Exactly as written, please repeat the data that follows, but not the pictures.

** Data supplied follows **

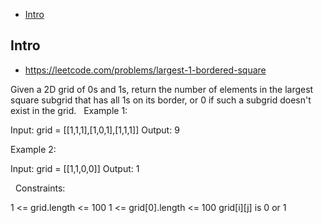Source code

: - [Intro](#intro)

## Intro

- https://leetcode.com/problems/largest-1-bordered-square

Given a 2D grid of 0s and 1s, return the number of elements in the largest square subgrid that has all 1s on its border, or 0 if such a subgrid doesn't exist in the grid.
 
Example 1:

Input: grid = [[1,1,1],[1,0,1],[1,1,1]]
Output: 9

Example 2:

Input: grid = [[1,1,0,0]]
Output: 1

 
Constraints:

1 <= grid.length <= 100
1 <= grid[0].length <= 100
grid[i][j] is 0 or 1
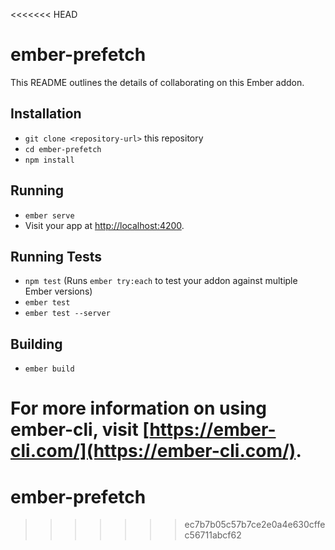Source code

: <<<<<<< HEAD
# ember-prefetch

This README outlines the details of collaborating on this Ember addon.

## Installation

* `git clone <repository-url>` this repository
* `cd ember-prefetch`
* `npm install`

## Running

* `ember serve`
* Visit your app at [http://localhost:4200](http://localhost:4200).

## Running Tests

* `npm test` (Runs `ember try:each` to test your addon against multiple Ember versions)
* `ember test`
* `ember test --server`

## Building

* `ember build`

For more information on using ember-cli, visit [https://ember-cli.com/](https://ember-cli.com/).
=======
# ember-prefetch
>>>>>>> ec7b7b05c57b7ce2e0a4e630cffec56711abcf62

** End of Data supplied **

## Solution
Source code

: - [Intro](#intro)

## Intro

- https://leetcode.com/problems/largest-1-bordered-square

Given a 2D grid of 0s and 1s, return the number of elements in the largest square subgrid that has all 1s on its border, or 0 if such a subgrid doesn't exist in the grid.
 
Example 1:

Input: grid = [[1,1,1],[1,0,1],[1,1,1]]
Output: 9

Example 2:

Input: grid = [[1,1,0,0]]
Output: 1

 
Constraints:

1 <= grid.length <= 100
1 <= grid[0].length <= 100
grid[i][j] is 0 or 1
Source code

: <<<<<<< HEAD
# ember-prefetch

This README outlines the details of collaborating on this Ember addon.

## Installation

* `git clone <repository-url>` this repository
* `cd ember-prefetch`
* `npm install`

## Running

* `ember serve`
* Visit your app at [http://localhost:4200](http://localhost:4200).

## Running Tests

* `npm test` (Runs `ember try:each` to test your addon against multiple Ember versions)
* `ember test`
* `ember test --server`

## Building

* `ember build`

For more information on using ember-cli, visit [https://ember-cli.com/](https://ember-cli.com/).
=======
# ember-prefetch
>>>>>>> ec7b7b05c57b7ce2e0a4e630cffec56711abcf62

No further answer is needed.